What are some pros and cons for either approach that you have experienced in practice?

Note that this question (which I found meanwhile) seems to be very similar. I'll leave it to the community to decide whether this should be closed as a duplicate.

A: 

I vote for nesting. I'm using IDEA 9 which shows the nesting in the project pane, so the presentation mirrors your logical project structure. (This wasn't the case in 8.1 - it was flattened out.)

I prefer keeping things nested, especially if the names are very similar - makes navigation much easier when using a command prompt. I have a project with names like myapp-layer-component, so they all start with the same prefix, and many have the same -layer-, so using autocomplete on the commandline is next to useless. Separating these out into a nested structure is then much easier because each part of the name (appname, layer or component) is repeated just once at each level in the directory structure.

If building from the command line, it's much easier to build a subset of the project, e.g. if I'm working on the db model, then often I need to build all projects in that area. This is tricky to do when the files are flattened out - the only way I know is to use the -pl argument to maven and specify the proejcts to build. With the nested directories, I just cd to the db directory and run mvn.

For example, instead of

myapp-web-gui1
myapp-web-gui2
myapp-web-base
myapp-svc-clustered
myapp-svc-clustered-integrationtest
myapp-svc-simple
myapp-db-model
myapp-db-hibernate

We have the structure

\myapp
   \web
     \gui1
        pom.xml
     \gui2
        pom.xml  (other poms omitted to keep it short)
     \base
   \svc
      \clustered
      \clustered-it
      \simple
   \db
      \model
      \hibernate      

You could also add nesting for the integration tests, but this seems like driving the point too far.

With nesting, you also get all the benefits of inheritance (and some of it's pains...)

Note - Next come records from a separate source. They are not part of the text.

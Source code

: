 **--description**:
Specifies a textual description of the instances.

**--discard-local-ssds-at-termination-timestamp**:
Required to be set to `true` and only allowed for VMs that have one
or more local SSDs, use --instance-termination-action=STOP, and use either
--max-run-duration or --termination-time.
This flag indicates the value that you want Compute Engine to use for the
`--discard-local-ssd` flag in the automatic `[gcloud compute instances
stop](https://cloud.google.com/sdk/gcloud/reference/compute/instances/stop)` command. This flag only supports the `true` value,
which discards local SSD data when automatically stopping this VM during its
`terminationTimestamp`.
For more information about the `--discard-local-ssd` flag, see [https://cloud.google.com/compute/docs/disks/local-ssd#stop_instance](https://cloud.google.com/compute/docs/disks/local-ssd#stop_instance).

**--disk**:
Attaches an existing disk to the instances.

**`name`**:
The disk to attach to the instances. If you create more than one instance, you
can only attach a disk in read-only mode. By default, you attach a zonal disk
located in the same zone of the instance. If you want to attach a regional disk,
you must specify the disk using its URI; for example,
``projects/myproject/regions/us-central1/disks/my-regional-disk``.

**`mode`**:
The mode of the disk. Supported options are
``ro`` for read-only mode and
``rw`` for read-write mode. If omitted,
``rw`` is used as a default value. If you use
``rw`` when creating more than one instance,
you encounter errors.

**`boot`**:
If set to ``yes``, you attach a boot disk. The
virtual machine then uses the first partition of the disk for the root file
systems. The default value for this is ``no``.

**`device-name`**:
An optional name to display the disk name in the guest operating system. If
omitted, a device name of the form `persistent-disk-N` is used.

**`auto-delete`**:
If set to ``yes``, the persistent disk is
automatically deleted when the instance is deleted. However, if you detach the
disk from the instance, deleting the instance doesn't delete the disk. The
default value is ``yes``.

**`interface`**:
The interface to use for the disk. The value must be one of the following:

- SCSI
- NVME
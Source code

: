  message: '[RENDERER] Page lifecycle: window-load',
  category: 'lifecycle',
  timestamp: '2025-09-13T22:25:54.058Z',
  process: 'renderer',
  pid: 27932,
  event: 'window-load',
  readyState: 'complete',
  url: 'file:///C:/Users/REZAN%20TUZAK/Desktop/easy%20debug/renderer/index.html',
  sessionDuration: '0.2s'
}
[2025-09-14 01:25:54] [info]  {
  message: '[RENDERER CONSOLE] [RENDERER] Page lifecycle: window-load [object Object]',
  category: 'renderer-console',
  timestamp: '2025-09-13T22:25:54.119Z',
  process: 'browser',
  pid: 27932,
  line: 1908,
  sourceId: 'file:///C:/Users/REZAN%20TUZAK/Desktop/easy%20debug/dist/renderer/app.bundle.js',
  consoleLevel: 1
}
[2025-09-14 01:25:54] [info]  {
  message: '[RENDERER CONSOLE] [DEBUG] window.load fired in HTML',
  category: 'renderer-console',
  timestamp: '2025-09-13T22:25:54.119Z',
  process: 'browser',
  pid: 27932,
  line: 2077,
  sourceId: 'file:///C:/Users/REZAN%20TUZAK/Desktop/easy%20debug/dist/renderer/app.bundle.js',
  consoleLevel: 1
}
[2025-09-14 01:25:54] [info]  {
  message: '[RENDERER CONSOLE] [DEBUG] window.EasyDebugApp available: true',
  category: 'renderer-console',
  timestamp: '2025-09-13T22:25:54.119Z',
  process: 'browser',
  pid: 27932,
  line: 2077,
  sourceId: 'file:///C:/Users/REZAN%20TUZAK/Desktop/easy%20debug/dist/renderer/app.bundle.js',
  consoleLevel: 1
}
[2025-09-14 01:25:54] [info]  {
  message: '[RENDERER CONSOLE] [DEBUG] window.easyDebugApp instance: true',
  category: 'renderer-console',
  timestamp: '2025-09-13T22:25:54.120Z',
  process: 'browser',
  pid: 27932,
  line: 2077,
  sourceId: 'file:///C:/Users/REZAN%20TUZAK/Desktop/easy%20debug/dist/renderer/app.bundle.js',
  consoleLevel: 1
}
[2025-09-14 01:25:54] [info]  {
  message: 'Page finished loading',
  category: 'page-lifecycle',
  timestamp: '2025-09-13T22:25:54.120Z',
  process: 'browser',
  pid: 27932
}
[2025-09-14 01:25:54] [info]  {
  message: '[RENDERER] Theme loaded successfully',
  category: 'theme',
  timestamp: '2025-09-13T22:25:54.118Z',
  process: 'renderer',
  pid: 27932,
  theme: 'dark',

The only issue I've had with this is that the directory name doesn't match the artifact id. (I'm still using full artifactIds.) And so each project must explicitly define SCM paths, since these can no longer be inferred from the parent pom. Of course, each directory can be made the same as the artifactId, and then the SCM details can be inferred from the parent, but I found the long directory names a bit unwieldy.

mdma
How do you deal with the multiple semantics that could be, and often are, encoded in the directory tree, e. g. branches/tags in Subversion?
Hanno Fietz
Can you give another example, I'm afriad I don't quite get what you are asking.
mdma
There's several hierarchies in a large project, for example what belongs together in the VCS, what belongs together in a build, what belongs together in a deployment (zip etc), what a developer needs to have in the IDE for a particular task etc. These often overlap *mostly*, but very often *not quite*. This gets worse the more you reuse modules, which is an important reason to modularize in the first place.
Hanno Fietz
I've not encountered that problem. Our project structure is pulled straight out of SCM, as is. All projects are built by the build server (Hudson.) Deliverables, webapps, desktop apps with installers etc.. are separate projects that bring in what they need to build via dependencies. In the IDE, I can open all projects from a common root POM, or I can open up a subproject to get just that portion. If I need a cross-cutting slice, then I either manually add modules to a new IDEA project, or create a temporary maven pom to bring in the required modules. Reuse is rife and unproblematic. HTH
mdma
A: 

I use a kind of mixed approach. Things with distinct lifecycle (from a release and thus VCS point of view) are flat, things with the same lifecycle are nested. And I use svn:externals for the checkout. I wrote about this approach in this previous answer.

Pascal Thivent
That other answer is really good, thanks.